If codes is None, vertices will be treated as a series of line segments. If vertices contains masked values, the resulting path will be compressed, with MOVETO codes inserted in the correct places to jump over the masked regions.

arc

(staticmethod) Returns an arc on the unit circle from angle theta1 to angle theta2 (in degrees).

If n is provided, it is the number of spline segments to make. If n is not provided, the number of spline segments is determined based on the delta between theta1 and theta2.

Masionobe, L. 2003. Drawing an elliptical arc using polylines, quadratic or cubic Bezier curves.
contains_path(path, transform=None)

Returns True if this path completely contains the given path.

If transform is not None, the path will be transformed before performing the test.

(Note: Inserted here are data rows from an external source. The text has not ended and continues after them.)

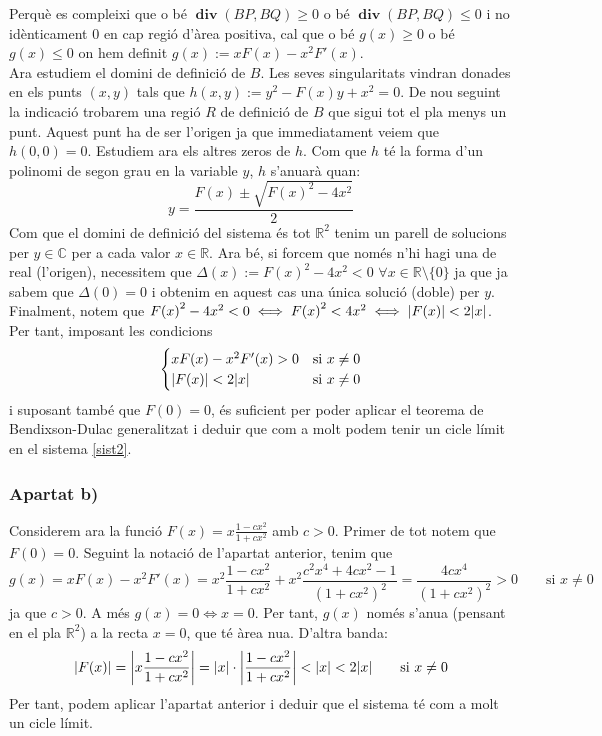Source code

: \documentclass{article}
\newcommand{\CC}{\ensuremath{\mathbb{C}}}
\newcommand{\RR}{\ensuremath{\mathbb{R}}}
\renewcommand{\div}{\operatorname{\mathbf{div}}} %
\begin{document}
Perquè es compleixi que o bé $\div(BP,BQ)\geq 0$ o bé $\div(BP,BQ)\leq 0$ i no idènticament 0 en cap regió d'àrea positiva, cal que o bé $g(x)\geq 0$ o bé $g(x)\leq 0$ on hem definit $g(x):=xF(x)-x^2F'(x)$.
\\
Ara estudiem el domini de definició de $B$. Les seves singularitats vindran donades en els punts $(x,y)$ tals que $h(x,y):=y^2-F(x)y+x^2=0$. De nou seguint la indicació trobarem una regió $R$ de definició de $B$ que sigui tot el pla menys un punt. Aquest punt ha de ser l'origen ja que immediatament veiem que $h(0,0)=0$. Estudiem ara els altres zeros de $h$. Com que $h$ té la forma d'un polinomi de segon grau en la variable $y$, $h$ s'anu\lgem arà quan: $$y=\frac{F(x)\pm\sqrt{{F(x)}^2-4x^2}}{2}$$ Com que el domini de definició del sistema és tot $\RR^2$ tenim un parell de solucions per $y\in\CC$ per a cada valor $x\in\RR$. Ara bé, si forcem que només n'hi hagi una de real (l'origen), necessitem que $\Delta(x):={F(x)}^2-4x^2<0$ $\forall x\in \RR\setminus\{0\}$ ja que ja sabem que $\Delta(0)=0$ i obtenim en aquest cas una única solució (doble) per $y$. Finalment, notem que ${F(x)}^2-4x^2<0\iff {F(x)}^2<4x^2\iff \abs{F(x)}<2\abs{x}$. Per tant, imposant les condicions
$$
  \begin{cases}
    xF(x)-x^2F'(x)> 0   & \text{si } x\ne 0 \\
    \abs{F(x)}<2\abs{x} & \text{si } x\ne 0
  \end{cases}
$$
i suposant també que $F(0)=0$, és suficient per poder aplicar el teorema de Bendixson-Dulac generalitzat i deduir que com a molt podem tenir un cicle límit en el sistema \eqref{sist2}.
\subsubsection*{Apartat b)}
Considerem ara la funció $F(x)=x\frac{1-cx^2}{1+cx^2}$ amb $c>0$. Primer de tot notem que $F(0)=0$. Seguint la notació de l'apartat anterior, tenim que $$g(x)=xF(x)-x^2F'(x)=x^2\frac{1-cx^2}{1+cx^2}+x^2\frac{c^2x^4+4cx^2-1}{{(1+cx^2)}^2}=\frac{4cx^4}{{(1+cx^2)}^2}> 0\qquad\text{si }x\ne 0$$ ja que $c>0$. A més $g(x)=0\iff x=0$. Per tant, $g(x)$ només s'anu\lgem a (pensant en el pla $\RR^2$) a la recta $x=0$, que té àrea nu\lgem a. D'altra banda:
$$\abs{F(x)}=\abs{x\frac{1-cx^2}{1+cx^2}}=\abs{x}\cdot\abs{\frac{1-cx^2}{1+cx^2}}<\abs{x}<2\abs{x}\qquad\text{si }x\ne 0$$
Per tant, podem aplicar l'apartat anterior i deduir que el sistema té com a molt un cicle límit.
\end{document}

contains_point(point, transform=None)

Returns True if the path contains the given point.

If transform is not None, the path will be transformed before performing the test.

get_extents(transform=None)

Returns the extents (xmin, ymin, xmax, ymax) of the path.

Unlike computing the extents on the vertices alone, this algorithm will take into account the curves and deal with control points appropriately.

interpolated(steps)
Returns a new path resampled to length N x steps. Does not currently handle interpolating curves.
intersects_bbox(bbox)
Returns True if this path intersects a given Bbox.
intersects_path(other)
Returns True if this path intersects another given path.
iter_segments()
Iterates over all of the curve segments in the path. Each iteration returns a 2-tuple (vertices, code), where vertices is a sequence of 1 - 3 coordinate pairs, and code is one of the Path codes.
make_compound_path
(staticmethod) Make a compound path from a list of Path objects. Only polygons (not curves) are supported.
to_polygons(transform=None, width=0, height=0)

Convert this path to a list of polygons. Each polygon is an Nx2 array of vertices. In other words, each polygon has no MOVETO instructions or curves. This is useful for displaying in backends that do not support compound paths or Bezier curves, such as GDK.

If width and height are both non-zero then the lines will be simplified so that vertices outside of (0, 0), (width, height) will be clipped.

transformed(transform)

Return a transformed copy of the path.

See matplotlib.transforms.TransformedPath for a path that will cache the transformed result and automatically update when the transform changes.

unit_circle

(staticmethod) Returns a Path of the unit circle. The circle is approximated using cubic Bezier curves. This uses 8 splines around the circle using the approach presented here:

Lancaster, Don. Approximating a Circle or an Ellipse Using Four Bezier Cubic Splines.
unit_rectangle
(staticmethod) Returns a Path of the unit rectangle from (0, 0) to (1, 1).
unit_regular_asterisk
(staticmethod) Returns a Path for a unit regular asterisk with the given numVertices and radius of 1.0, centered at (0, 0).
unit_regular_polygon
(staticmethod) Returns a Path for a unit regular polygon with the given numVertices and radius of 1.0, centered at (0, 0).
unit_regular_star
(staticmethod) Returns a Path for a unit regular star with the given numVertices and radius of 1.0, centered at (0, 0).
wedge

(staticmethod) Returns a wedge of the unit circle from angle theta1 to angle theta2 (in degrees).

If n is provided, it is the number of spline segments to make. If n is not provided, the number of spline segments is determined based on the delta between theta1 and theta2.

matplotlib.path.get_path_collection_extents(*args)
Given a sequence of Path objects, returns the bounding box that encapsulates all of them.